**Your assignment:** Each line in the data holding "năng" should be listed.
• • • •
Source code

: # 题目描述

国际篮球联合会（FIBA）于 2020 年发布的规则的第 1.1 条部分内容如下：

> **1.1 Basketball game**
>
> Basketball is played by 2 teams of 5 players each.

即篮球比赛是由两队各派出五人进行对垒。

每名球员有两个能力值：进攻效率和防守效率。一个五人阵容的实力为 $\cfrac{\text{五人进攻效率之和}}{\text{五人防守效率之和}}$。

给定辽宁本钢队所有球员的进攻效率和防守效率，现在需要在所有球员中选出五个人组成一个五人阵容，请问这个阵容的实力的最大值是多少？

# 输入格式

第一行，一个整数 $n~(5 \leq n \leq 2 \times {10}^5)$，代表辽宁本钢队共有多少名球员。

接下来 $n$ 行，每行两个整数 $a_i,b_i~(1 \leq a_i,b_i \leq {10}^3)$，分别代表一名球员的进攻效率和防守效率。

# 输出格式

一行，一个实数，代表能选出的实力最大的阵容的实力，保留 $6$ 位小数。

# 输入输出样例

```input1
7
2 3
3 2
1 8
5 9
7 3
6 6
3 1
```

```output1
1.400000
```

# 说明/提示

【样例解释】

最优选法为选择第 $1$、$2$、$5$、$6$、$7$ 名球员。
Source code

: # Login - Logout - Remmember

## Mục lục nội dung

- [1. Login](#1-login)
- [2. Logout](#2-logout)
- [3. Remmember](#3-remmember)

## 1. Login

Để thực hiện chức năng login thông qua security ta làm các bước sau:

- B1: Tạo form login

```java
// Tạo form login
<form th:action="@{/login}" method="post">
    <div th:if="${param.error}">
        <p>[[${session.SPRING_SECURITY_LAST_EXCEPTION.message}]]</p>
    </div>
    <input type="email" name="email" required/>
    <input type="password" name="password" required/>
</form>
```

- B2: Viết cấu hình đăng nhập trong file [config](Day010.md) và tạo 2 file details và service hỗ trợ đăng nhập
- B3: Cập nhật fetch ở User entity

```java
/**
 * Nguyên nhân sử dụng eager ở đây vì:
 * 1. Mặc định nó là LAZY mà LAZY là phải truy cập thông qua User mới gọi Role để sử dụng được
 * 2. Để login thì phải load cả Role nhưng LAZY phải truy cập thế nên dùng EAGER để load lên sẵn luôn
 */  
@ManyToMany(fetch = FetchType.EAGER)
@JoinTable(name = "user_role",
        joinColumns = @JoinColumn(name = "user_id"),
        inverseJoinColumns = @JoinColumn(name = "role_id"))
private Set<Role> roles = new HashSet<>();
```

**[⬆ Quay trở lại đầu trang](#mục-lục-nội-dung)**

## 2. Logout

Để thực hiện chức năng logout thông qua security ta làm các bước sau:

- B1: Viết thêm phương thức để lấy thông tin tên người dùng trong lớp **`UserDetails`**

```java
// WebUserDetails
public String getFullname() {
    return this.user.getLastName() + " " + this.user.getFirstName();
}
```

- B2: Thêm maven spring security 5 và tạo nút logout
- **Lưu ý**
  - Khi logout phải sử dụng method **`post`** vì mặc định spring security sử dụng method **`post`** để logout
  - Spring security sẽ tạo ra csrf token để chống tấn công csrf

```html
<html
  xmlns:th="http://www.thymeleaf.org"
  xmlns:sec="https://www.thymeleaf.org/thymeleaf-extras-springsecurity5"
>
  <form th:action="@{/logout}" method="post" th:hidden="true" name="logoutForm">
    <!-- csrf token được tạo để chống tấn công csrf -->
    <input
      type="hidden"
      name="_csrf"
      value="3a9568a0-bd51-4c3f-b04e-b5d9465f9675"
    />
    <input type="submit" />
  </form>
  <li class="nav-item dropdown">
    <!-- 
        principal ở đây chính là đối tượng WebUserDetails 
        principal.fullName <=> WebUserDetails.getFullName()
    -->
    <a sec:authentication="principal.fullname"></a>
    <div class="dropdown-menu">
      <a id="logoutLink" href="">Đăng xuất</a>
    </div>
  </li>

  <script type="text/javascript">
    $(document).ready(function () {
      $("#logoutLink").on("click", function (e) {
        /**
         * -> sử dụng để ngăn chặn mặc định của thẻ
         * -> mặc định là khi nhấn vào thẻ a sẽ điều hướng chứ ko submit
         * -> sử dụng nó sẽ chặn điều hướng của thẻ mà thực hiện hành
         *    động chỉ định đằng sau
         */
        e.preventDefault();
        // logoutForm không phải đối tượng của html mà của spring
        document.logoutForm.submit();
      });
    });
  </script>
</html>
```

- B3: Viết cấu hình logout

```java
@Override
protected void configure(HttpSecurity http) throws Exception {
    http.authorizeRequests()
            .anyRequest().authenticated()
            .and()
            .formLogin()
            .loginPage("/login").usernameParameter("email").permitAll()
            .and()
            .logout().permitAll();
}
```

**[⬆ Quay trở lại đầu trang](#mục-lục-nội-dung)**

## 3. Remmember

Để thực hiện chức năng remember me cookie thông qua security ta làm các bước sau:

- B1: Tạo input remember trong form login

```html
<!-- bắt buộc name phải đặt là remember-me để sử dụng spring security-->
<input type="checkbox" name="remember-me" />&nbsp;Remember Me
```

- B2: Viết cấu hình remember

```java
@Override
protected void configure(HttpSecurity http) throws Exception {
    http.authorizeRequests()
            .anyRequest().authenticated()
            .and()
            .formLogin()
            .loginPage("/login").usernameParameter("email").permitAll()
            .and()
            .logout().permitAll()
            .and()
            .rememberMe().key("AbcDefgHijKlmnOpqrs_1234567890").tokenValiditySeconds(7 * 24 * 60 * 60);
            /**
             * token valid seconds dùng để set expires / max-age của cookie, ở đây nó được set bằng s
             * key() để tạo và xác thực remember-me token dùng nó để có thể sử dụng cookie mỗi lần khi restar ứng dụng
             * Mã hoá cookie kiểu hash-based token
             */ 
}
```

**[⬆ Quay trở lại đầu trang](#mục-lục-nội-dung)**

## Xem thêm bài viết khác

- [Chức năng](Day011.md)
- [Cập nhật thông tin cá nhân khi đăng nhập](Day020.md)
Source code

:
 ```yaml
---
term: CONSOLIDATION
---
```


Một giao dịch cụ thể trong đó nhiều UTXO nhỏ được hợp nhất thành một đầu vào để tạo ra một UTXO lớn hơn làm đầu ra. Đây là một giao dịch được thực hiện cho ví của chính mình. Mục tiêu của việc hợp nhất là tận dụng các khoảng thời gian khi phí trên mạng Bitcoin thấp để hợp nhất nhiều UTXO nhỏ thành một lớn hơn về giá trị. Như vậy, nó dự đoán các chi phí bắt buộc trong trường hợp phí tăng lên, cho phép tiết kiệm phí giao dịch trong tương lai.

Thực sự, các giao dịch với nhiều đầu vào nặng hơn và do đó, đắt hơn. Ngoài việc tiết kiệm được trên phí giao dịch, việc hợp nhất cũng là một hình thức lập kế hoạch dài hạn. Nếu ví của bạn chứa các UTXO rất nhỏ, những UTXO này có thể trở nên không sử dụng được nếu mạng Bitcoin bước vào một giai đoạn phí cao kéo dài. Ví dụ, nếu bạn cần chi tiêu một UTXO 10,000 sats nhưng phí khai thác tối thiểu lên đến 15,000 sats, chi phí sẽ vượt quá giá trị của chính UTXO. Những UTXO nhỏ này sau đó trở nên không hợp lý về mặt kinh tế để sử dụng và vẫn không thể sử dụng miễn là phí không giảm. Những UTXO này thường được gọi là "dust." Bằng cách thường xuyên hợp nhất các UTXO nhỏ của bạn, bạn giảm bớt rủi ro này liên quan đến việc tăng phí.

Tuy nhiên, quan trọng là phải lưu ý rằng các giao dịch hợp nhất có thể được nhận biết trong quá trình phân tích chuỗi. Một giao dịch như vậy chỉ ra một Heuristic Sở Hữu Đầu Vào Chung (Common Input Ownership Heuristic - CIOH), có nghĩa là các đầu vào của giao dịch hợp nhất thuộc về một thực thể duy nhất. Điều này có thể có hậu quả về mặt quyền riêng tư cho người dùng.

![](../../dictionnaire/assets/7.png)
• • • •
**Your response:**
Để thực hiện chức năng login thông qua security ta làm các bước sau:
Để thực hiện chức năng logout thông qua security ta làm các bước sau:
Để thực hiện chức năng remember me cookie thông qua security ta làm các bước sau:
- [Chức năng](Day011.md)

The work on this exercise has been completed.